This free Information Age Education Newsletter is written by Dave Moursund and Bob Sylwester, and produced by Ken Loge. The newsletter is one component of the Information Age Education project.

All back issues of the newsletter and subscription information are available online. In addition, four free books based on the newsletters are available: Understanding and Mastering Complexity; Consciousness and Morality: Recent Research Developments; Creating an Appropriate 21st Century Education; and Common Core State Standards for Education in America.

This is the ninth IAE Newsletter in a long series devoted to Education for Students’ Futures. Within the long series, this is the third of a four-part mini series that explores one important element of social media technology that is already profoundly changing our culture: the use of increasingly and often distractingly present wireless cell phones and other digital communication devices in social settings. This article (below) discusses how to adapt K-12 instruction in regular classrooms in light of this new development, and how administrators might assist teachers to function effectively with social media developments.

Education for Students’ Futures
Part 9: The Problem Is Not the Cell Phone

Spencer Kagan
Executive Director
Kagan Publishing and Professional Development

Educators are complaining about surreptitious and even overt use of cell phone texting during class. The premise of this paper is that cell phone texting is not the problem; it is merely a symptom of a lack of highly engaging instructional strategies. In the absence of highly engaging external stimuli, students turn to alternative sources of stimulation: External (texting) or Internal (mind-wandering). Both of these alternative activities engage the social cognition network, the default network of the brain. By adopting highly interactive, engaging instructional strategies, we treat the disease, not the symptom. In the process we create greater liking for class, content, and teacher, and support proven acceleration of achievement.

Here we explore: 1) How traditional instructional strategies fail to provide engaging external stimuli; 2) How non-engaging instructional strategies that fail to activate the social cognition network predictably lead to texting and mind-wandering; and 3) How texting and mind-wandering can be radically reduced or eliminated by adopting alternative instructional strategies that provide high levels of stimulation and activation of the social cognition network.

Traditional Instructional Strategies Lack Sufficient Stimulation to Prevent Texting and Mind-Wandering

I have now done workshops in 35 countries and have toured classrooms in those countries. In each country the dominant instructional strategy is Whole-Class Question-Answer (WCQA). During a lecture or presentation, in an attempt to produce active engagement the teacher stops presenting and asks the class a question.

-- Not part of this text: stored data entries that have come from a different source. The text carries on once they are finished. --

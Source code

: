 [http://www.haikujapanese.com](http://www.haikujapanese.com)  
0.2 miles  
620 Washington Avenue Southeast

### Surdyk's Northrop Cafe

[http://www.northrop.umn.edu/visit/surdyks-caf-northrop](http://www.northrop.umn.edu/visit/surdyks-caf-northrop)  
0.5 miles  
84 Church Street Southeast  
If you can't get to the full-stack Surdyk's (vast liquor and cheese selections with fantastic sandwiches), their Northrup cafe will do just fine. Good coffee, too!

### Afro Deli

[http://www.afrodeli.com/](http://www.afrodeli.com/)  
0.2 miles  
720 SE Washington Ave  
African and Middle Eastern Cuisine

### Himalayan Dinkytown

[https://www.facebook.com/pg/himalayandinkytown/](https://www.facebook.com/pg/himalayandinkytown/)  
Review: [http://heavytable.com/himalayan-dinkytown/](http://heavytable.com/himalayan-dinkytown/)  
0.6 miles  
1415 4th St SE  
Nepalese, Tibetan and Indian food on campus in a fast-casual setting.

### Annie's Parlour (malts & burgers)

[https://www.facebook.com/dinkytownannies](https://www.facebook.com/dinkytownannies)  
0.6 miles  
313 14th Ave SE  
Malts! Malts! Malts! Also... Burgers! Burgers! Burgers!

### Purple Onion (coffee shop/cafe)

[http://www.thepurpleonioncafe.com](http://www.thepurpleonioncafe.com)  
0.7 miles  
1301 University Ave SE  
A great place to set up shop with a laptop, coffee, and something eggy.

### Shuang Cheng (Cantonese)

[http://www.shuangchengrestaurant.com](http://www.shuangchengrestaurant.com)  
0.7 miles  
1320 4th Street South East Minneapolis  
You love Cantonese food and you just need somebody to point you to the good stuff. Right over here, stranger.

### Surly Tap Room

Students who feel they would like to answer raise their hands. The teacher then calls on one student to answer. After the student answers, the teacher responds to the answer, offering an acknowledgement, praise, an augmentation, or a correction.

This traditional instructional strategy sequence is bankrupt with regard to producing active engagement among students. The math of it reveals WCQA is exquisitely designed to produce disengagement. For example, in a class of only thirty students, if the teacher did no talking at all and wanted to give each student a minute to verbalize their thoughts, calling on students one at a time would take thirty minutes. In fact, during WCQA the teacher talks about half the time, first asking the question and then responding to the answer. Thus it takes about two minutes to allow one minute of active engagement per student. This means that during WCQA, if students in a class of thirty participate about equally, the maximum each student can talk is about one minute per hour. In fact, however, many students choose not to raise their hands so their active participation is zero minutes an hour! In larger lectures or if the lecturer chooses not to ask the class questions, the active engagement of students is far less than one minute per hour. Behavioral engineers could not design greater disengagement!

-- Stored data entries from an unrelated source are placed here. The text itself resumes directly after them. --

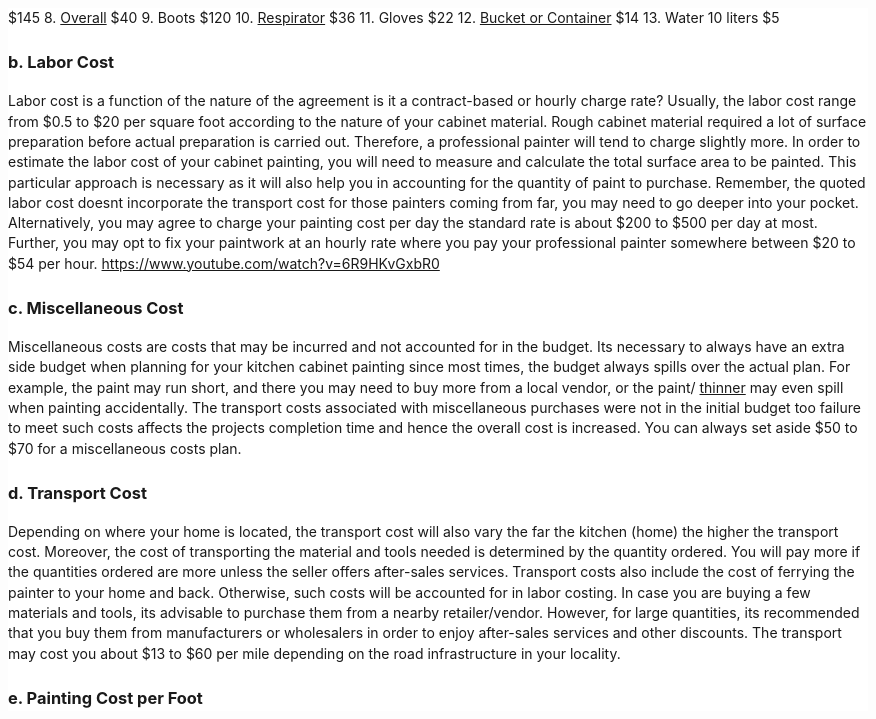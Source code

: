 $145
8.
[Overall](https://www.amazon.com/dp/B005HJ8PBU/?tag=p-policy-20)
$40
9.
Boots
$120
10.
[Respirator](https://www.amazon.com/dp/B08C7C825D/?tag=p-policy-20)
$36
11.
Gloves
$22
12.
[Bucket or Container](https://www.amazon.com/dp/B08PFZ7FKL/?tag=p-policy-20)
$14
13.
Water  10 liters
$5
### b. Labor Cost
Labor cost is a function of the nature of the agreement  is it a contract-based or hourly charge rate? Usually, the labor cost range from $0.5 to $20 per square foot according to the nature of your cabinet material.
Rough cabinet material required a lot of surface preparation before actual preparation is carried out. Therefore, a professional painter will tend to charge slightly more.
In order to estimate the labor cost of your cabinet painting, you will need to measure and calculate the total surface area to be painted. This particular approach is necessary as it will also help you in accounting for the quantity of paint to purchase.
Remember, the quoted labor cost doesnt incorporate the transport cost  for those painters coming from far, you may need to go deeper into your pocket.
Alternatively, you may agree to charge your painting cost per day  the standard rate is about $200 to $500 per day at most.
Further, you may opt to fix your paintwork at an hourly rate where you pay your professional painter somewhere between $20 to $54 per hour.
https://www.youtube.com/watch?v=6R9HKvGxbR0
### c. Miscellaneous Cost
Miscellaneous costs are costs that may be incurred and not accounted for in the budget.
Its necessary to always have an extra side budget when planning for your kitchen cabinet painting since most times, the budget always spills over the actual plan.
For example, the paint may run short, and there you may need to buy more from a local vendor, or the paint/
[thinner](https://pestpolicy.com/best-paint-thinner-for-oil-painting/)
may even spill when painting accidentally.
The transport costs associated with miscellaneous purchases were not in the initial budget too  failure to meet such costs affects the projects completion time and hence the overall cost is increased.
You can always set aside $50 to $70 for a miscellaneous costs plan.
### d. Transport Cost
Depending on where your home is located, the transport cost will also vary  the far the kitchen (home) the higher the transport cost. Moreover, the cost of transporting the material and tools needed is determined by the quantity ordered.
You will pay more if the quantities ordered are more  unless the seller offers after-sales services. Transport costs also include the cost of ferrying the painter to your home and back.
Otherwise, such costs will be accounted for in labor costing. In case you are buying a few materials and tools, its advisable to purchase them from a nearby retailer/vendor.
However, for large quantities, its recommended that you buy them from manufacturers or wholesalers in order to enjoy after-sales services and other discounts.
The transport may cost you about $13 to $60 per mile depending on the road infrastructure in your locality.
### e. Painting Cost per Foot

The lack of active engagement during instruction is particularly problematic because students have become accustomed to a very high level of stimulation. They have become accustomed to a steady diet of multimodal input including MTV, DVDs, YouTube, video games, and the Internet. The pace of stimulation has increased exponentially. To view, literally view, how the pace of stimulation has multiplied, simply watch a movie made thirty years ago. Everything moves slowly. We become bored, anticipating action that does not happen. So too is it with today’s youth in a lecture. They are bored, having become accustomed to fast moving multi-media stimulation. Whereas yesterday's instructor could hold the attention of students with straight instructor talk (because that was the most stimulating game in town), today's instructors rarely can. Finding teacher talk boring, students seek alternative stimulation via texting and mind-wandering.

Texting and Mind-Wandering Result from Non-engaging Instruction

The predictable results of non-engaging instruction are texting and mind-wandering. To understand why this is so, we need to take a detour to understand the social cognition network in the brain, and to overview the research on mind-wandering.

The Brain’s Social Cognition Network

Our brains have distinct neural tracks dedicated to figuring out the minds of others.

Contrary to what was believed for decades, new research demonstrates that brain structures involved in working memory and nonsocial reasoning are not involved in social cognition or mentalizing. Mentalizing is figuring out what someone else is thinking, feeling, or intending. The structures in the brain that are responsible for mentalizing are part of the social cognition network located mostly in the medial (midline) regions of the brain in contrast to the working memory and fluid intelligence structures which are located in the lateral (outer) surface of the brain. We have an entirely independent social cognition brain network!1

In other words, the neuroimaging findings are telling us something we could probably never have learned by just thinking about the inner workings of our minds: although social and nonsocial thinking feel like the same kind of process, evolution created two distinct systems to handle them.2

That this social cognition network is located in a deeper part of the brain indicates it evolved earlier. We are fundamentally social beings.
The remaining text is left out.